An eternal perspective means wholistic balance is greater
than unhealthy focus. Our minds, bodies, and emotions are intertwined so
that each one affects the others. Take care of your bodies and your emotions.
Be a well-balanced person.
An eternal perspective reminds us that lifelong learning
is greater than cramming. Have you ever crammed for a test and forgotten
much of it five minutes after it was done? Mark Twain wrote, "I never let
schooling get in the way of my education." By "schooling" he
meant, for example, the pursuit of grades. Grades can get in the way of an education.
Learn for life.
An eternal perspective means that imagination is greater
than imitation. I'm not as interested in "What would Jesus do?"

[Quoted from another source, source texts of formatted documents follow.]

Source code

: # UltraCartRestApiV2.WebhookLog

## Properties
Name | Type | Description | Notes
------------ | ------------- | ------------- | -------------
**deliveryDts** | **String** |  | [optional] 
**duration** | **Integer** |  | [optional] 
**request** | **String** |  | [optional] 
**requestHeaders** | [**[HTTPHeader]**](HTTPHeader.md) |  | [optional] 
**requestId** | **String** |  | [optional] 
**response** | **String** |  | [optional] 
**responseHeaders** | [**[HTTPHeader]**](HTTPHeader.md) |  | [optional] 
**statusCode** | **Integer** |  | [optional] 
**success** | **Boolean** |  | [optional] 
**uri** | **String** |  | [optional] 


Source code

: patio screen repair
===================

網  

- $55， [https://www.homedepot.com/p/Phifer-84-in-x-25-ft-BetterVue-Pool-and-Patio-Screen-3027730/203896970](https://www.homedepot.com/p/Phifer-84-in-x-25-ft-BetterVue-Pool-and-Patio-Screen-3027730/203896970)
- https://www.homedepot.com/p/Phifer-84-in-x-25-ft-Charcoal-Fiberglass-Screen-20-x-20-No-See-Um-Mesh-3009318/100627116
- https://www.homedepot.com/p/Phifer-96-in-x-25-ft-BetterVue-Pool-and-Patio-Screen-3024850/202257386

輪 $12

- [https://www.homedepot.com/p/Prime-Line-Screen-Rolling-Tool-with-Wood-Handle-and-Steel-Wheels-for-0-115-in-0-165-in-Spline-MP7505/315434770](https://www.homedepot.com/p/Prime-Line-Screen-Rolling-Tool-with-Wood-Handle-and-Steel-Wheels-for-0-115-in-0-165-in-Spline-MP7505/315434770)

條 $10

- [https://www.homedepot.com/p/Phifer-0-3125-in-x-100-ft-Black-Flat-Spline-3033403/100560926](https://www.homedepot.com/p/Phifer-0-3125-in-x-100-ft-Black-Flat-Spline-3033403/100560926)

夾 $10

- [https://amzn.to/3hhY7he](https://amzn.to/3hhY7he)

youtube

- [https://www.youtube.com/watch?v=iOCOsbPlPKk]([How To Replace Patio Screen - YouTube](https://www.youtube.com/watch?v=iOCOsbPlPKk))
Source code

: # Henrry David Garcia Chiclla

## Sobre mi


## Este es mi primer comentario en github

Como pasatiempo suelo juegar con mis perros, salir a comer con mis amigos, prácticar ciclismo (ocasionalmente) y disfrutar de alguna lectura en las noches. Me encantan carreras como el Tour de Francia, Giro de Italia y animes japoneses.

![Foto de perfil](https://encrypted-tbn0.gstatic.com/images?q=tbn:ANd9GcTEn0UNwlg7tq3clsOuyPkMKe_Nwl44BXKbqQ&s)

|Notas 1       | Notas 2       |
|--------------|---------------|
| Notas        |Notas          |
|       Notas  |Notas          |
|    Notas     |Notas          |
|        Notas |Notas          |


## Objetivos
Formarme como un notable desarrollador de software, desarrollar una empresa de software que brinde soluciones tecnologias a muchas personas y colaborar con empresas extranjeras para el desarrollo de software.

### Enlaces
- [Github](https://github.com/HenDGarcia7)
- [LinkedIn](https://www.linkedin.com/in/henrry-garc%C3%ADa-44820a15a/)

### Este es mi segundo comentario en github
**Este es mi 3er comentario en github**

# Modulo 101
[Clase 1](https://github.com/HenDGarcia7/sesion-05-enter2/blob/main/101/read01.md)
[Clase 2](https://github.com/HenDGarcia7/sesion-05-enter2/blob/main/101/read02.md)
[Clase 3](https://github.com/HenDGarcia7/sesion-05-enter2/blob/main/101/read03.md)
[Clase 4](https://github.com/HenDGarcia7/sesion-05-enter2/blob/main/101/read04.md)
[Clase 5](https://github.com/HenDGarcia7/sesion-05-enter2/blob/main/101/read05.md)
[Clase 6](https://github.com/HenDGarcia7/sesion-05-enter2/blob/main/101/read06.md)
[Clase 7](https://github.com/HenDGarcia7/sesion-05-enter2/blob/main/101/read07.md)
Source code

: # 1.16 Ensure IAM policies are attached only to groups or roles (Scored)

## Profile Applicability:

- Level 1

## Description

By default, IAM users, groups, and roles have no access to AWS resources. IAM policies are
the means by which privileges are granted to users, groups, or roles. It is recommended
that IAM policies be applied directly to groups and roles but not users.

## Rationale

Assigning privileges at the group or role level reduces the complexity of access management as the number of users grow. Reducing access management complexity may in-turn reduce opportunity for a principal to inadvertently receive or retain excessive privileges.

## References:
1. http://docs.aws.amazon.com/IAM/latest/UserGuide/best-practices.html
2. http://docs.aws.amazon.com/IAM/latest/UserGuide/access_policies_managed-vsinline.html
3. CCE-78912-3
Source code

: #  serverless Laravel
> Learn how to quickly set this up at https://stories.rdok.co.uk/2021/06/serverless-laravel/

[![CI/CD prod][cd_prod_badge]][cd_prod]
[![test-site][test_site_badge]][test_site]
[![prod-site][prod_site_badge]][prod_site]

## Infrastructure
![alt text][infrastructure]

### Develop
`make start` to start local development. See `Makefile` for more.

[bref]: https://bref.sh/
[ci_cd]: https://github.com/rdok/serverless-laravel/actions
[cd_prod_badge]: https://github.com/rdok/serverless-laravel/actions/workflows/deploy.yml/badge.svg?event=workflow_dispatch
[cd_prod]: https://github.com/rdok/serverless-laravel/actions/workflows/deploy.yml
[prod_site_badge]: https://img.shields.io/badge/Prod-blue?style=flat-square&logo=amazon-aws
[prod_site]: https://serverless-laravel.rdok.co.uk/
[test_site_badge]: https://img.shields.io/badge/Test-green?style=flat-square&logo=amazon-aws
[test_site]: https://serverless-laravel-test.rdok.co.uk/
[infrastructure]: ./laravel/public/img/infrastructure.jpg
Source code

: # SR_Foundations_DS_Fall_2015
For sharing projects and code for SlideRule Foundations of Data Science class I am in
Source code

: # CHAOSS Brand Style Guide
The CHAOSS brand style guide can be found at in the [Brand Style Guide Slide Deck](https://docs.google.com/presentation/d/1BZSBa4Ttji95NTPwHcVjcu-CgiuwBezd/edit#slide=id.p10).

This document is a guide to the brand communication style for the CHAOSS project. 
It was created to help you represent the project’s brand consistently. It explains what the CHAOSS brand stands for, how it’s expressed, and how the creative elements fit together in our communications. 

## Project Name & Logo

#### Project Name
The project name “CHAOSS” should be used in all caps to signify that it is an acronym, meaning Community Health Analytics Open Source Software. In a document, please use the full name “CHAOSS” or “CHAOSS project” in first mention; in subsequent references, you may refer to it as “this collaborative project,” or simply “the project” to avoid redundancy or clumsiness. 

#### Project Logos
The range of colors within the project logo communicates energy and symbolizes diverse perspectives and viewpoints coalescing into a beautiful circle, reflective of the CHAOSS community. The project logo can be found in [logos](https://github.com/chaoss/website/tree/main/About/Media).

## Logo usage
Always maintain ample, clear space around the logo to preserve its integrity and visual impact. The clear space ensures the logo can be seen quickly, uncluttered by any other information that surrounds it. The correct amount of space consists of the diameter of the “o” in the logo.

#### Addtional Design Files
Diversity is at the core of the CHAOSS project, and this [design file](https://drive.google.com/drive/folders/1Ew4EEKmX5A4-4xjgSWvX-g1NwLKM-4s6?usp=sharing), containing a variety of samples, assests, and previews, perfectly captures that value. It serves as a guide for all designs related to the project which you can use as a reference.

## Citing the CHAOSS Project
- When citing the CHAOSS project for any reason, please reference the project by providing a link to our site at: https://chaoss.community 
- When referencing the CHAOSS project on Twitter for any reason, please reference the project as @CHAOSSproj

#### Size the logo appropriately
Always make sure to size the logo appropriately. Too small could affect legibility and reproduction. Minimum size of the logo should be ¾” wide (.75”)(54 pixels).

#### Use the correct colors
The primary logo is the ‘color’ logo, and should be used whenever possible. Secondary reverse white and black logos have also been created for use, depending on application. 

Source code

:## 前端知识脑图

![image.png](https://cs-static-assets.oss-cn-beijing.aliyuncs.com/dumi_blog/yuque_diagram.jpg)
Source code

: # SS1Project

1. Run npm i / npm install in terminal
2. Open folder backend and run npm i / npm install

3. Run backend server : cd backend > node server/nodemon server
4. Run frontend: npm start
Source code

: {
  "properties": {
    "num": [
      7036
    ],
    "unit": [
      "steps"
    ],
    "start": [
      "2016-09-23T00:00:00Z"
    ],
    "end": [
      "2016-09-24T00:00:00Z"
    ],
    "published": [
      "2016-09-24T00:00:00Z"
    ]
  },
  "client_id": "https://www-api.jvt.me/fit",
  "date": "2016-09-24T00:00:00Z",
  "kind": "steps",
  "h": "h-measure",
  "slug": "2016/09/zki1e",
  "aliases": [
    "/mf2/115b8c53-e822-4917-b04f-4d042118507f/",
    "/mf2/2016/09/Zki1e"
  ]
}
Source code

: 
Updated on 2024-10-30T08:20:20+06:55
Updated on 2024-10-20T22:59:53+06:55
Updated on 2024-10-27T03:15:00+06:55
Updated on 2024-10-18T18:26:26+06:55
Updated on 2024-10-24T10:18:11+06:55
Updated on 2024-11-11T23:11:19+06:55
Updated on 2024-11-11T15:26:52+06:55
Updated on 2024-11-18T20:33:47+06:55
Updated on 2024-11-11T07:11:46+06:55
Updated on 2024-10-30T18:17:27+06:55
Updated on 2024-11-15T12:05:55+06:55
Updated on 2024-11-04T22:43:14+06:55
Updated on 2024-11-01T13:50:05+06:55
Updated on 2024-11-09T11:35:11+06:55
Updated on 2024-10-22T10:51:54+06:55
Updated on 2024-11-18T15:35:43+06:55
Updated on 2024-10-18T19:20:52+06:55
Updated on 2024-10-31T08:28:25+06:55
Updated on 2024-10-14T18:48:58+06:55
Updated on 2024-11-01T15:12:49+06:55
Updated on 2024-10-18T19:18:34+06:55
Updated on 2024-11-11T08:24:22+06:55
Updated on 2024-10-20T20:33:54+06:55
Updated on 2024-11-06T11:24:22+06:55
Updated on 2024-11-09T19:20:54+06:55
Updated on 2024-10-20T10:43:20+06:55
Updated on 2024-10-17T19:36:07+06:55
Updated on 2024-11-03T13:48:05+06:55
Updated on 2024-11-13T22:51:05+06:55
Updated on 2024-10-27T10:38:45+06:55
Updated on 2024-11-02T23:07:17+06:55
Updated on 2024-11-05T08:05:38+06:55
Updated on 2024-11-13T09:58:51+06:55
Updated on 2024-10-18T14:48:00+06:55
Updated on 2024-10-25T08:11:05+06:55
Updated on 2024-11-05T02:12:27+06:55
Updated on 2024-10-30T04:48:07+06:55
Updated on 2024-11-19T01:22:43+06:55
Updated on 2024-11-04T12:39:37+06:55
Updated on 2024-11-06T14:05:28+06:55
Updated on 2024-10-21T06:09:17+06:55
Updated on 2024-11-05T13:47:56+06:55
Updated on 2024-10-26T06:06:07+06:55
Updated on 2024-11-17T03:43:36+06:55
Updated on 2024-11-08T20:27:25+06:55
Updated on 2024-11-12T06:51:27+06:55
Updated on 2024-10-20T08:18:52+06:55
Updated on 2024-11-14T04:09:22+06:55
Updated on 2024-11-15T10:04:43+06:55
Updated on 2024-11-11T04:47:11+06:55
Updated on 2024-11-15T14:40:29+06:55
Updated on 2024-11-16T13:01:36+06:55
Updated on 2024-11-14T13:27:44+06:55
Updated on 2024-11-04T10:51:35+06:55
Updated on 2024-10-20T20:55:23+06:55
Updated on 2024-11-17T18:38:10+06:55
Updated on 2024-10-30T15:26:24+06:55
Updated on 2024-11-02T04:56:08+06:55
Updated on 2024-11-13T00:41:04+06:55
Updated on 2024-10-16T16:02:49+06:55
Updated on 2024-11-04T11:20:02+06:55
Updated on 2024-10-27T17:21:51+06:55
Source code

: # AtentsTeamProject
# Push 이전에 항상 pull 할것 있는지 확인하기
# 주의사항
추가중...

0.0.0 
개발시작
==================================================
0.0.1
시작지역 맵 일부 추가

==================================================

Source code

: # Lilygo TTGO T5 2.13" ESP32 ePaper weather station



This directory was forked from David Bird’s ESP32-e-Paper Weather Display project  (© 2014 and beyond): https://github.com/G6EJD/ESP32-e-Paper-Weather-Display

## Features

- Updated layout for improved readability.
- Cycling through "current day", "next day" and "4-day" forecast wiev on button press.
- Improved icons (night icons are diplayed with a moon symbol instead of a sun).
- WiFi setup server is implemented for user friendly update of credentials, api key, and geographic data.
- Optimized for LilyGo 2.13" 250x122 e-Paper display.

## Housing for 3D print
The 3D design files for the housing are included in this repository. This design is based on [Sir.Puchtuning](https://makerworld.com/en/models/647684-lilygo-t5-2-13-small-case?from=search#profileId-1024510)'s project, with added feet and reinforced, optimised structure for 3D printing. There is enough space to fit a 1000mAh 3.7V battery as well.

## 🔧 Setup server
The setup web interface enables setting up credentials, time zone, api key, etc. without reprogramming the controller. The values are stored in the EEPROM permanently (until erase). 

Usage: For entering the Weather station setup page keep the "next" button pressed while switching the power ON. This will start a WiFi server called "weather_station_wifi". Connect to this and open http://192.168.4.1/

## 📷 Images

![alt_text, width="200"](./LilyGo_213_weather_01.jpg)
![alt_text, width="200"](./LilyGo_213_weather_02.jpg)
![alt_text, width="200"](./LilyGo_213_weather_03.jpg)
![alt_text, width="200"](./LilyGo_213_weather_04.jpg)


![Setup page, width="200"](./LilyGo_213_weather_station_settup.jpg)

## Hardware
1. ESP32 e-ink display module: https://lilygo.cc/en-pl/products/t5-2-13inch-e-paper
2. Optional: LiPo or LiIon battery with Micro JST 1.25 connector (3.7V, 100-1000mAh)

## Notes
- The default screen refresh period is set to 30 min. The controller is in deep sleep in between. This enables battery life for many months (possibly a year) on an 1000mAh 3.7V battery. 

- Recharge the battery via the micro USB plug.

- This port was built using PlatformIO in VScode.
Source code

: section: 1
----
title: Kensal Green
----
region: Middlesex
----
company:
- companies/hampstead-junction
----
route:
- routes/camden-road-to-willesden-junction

as I am in "What would Jesus have me do?" Jesus doesn't want clones
or robots or mere reflectors of others' thoughts. He wants you to create your
own discipleship. Then it becomes yours.
Having an eternal perspective means the joy of service is
greater than accumulation. Albert Einstein wrote, "Not everything that
can be counted counts, and not everything that counts can be counted."
Too many people climb the ladder of success only to find, when they reach the
top, that the ladder is propped against the wrong wall. A recent survey showed
that 38 percent of college students would not go to college if it did not further
their career. That's not an eternal, godly perspective. Accumulating money,
awards, and things will not bring
lasting peace and joy.
Finally, an eternal perspective means that truth and beauty
are greater than mediocrity. Excellence is an eternal value, and true beauty
is eternal. Now, this also involves having fun, because we were made for fun.
If we forget the fun in the fundamentals, all we have left is "damentals."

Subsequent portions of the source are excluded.